* _WHAT YOU HAVE TO DO_:
When the line containing "It then declares" appears in the data below, begin copying there and stop only after the line containing "The next line of code sets up a".

** Opening RECORD SET block **

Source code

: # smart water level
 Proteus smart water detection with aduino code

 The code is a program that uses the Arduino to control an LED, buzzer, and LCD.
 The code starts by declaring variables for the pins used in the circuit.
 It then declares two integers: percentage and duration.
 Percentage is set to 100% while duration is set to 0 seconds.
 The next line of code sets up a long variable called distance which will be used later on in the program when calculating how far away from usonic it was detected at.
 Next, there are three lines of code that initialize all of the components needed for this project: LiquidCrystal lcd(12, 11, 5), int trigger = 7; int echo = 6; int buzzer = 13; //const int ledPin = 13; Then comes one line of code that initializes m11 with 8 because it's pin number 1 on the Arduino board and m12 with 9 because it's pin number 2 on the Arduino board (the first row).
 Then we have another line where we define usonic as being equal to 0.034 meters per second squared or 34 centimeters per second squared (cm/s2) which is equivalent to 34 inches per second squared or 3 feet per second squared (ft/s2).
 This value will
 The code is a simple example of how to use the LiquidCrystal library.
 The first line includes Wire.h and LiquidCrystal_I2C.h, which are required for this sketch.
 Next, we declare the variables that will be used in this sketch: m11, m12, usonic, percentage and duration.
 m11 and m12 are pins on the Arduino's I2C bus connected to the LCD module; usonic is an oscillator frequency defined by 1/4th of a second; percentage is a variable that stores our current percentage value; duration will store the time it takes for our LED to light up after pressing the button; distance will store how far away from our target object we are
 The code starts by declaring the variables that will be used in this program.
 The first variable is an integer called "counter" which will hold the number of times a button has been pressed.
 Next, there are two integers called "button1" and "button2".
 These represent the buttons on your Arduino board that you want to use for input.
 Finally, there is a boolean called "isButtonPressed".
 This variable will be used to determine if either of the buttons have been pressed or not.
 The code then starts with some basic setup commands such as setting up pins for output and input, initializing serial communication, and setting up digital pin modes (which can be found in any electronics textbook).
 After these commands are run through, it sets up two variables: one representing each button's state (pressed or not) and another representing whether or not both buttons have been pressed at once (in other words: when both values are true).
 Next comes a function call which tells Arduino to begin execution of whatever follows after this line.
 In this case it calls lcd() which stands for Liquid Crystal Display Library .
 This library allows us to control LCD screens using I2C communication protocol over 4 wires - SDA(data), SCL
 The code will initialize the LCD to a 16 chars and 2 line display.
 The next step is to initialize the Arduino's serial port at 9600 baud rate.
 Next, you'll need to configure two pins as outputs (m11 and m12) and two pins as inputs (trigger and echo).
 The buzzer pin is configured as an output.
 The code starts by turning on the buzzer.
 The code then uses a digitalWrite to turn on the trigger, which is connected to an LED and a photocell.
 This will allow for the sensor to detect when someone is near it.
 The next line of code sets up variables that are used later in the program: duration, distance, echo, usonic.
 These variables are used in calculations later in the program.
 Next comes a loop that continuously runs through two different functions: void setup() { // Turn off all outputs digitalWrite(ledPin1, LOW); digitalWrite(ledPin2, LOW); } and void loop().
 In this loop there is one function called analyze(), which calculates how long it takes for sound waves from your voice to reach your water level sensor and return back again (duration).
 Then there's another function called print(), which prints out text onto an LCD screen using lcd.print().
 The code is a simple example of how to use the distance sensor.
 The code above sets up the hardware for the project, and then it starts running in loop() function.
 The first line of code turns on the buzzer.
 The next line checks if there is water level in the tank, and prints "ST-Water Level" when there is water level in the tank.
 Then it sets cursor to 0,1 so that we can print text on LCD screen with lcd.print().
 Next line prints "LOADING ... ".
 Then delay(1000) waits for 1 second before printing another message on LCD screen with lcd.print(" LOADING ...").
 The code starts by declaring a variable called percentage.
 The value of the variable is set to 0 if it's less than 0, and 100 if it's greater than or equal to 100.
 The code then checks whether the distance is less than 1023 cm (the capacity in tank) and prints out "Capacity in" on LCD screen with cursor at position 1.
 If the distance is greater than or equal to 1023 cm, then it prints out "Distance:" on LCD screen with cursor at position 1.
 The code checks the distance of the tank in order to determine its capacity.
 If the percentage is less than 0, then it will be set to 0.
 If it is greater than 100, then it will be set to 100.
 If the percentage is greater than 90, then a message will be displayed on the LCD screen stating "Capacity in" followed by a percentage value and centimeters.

** Closing RECORD SET block **
** Opening RECORD SET block **

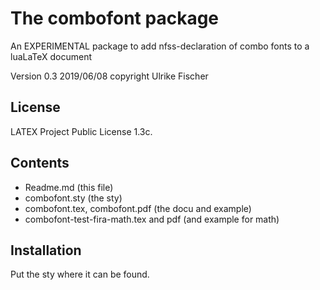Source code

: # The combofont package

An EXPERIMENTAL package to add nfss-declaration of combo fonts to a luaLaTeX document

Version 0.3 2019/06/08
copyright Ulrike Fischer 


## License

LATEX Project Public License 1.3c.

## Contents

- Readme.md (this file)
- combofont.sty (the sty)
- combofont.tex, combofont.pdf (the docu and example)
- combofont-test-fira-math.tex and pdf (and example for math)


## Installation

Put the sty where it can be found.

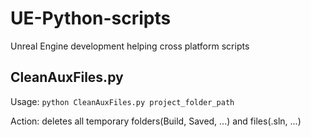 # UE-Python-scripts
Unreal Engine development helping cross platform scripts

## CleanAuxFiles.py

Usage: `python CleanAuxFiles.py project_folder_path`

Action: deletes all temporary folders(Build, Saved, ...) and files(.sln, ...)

** Closing RECORD SET block **
** Opening RECORD SET block **

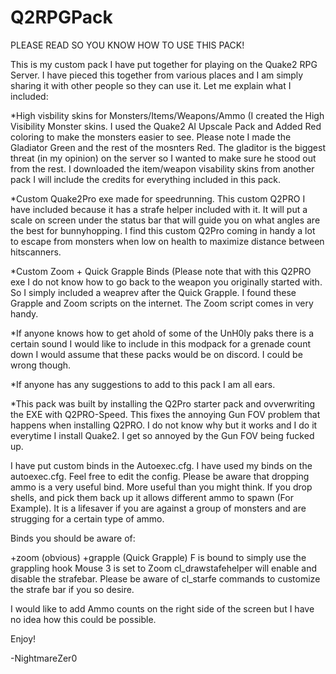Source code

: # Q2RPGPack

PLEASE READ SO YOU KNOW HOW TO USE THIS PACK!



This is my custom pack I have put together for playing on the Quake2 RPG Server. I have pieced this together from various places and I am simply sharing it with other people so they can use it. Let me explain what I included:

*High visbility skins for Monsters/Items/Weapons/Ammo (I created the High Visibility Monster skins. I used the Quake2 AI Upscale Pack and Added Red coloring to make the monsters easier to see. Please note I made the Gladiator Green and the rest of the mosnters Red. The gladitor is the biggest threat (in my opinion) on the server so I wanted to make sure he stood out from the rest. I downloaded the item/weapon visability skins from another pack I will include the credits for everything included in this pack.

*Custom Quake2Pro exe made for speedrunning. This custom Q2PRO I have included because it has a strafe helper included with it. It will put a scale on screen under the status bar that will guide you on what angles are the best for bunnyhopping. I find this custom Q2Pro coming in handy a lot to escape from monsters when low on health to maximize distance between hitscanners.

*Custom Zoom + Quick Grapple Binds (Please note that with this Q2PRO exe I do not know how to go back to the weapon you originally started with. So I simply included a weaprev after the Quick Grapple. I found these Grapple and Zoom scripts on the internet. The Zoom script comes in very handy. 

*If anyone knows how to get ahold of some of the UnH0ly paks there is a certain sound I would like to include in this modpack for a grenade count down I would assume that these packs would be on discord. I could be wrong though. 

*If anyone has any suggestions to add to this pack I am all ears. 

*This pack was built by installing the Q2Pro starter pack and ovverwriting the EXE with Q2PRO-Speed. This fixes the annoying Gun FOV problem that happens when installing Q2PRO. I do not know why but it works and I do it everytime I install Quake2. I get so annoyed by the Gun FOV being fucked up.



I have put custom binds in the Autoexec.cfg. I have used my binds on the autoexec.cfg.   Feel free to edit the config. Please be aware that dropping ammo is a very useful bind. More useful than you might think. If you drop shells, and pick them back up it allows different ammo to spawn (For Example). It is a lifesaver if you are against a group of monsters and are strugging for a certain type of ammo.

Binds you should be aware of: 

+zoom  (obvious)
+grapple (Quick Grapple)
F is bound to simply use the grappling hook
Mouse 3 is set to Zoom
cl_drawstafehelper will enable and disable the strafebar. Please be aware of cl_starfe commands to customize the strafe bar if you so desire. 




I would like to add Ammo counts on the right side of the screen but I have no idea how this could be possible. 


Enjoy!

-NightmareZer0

** Closing RECORD SET block **

* _EXPECTED OUTPUT_:
 It then declares two integers: percentage and duration.
 Percentage is set to 100% while duration is set to 0 seconds.
 The next line of code sets up a long variable called distance which will be used later on in the program when calculating how far away from usonic it was detected at.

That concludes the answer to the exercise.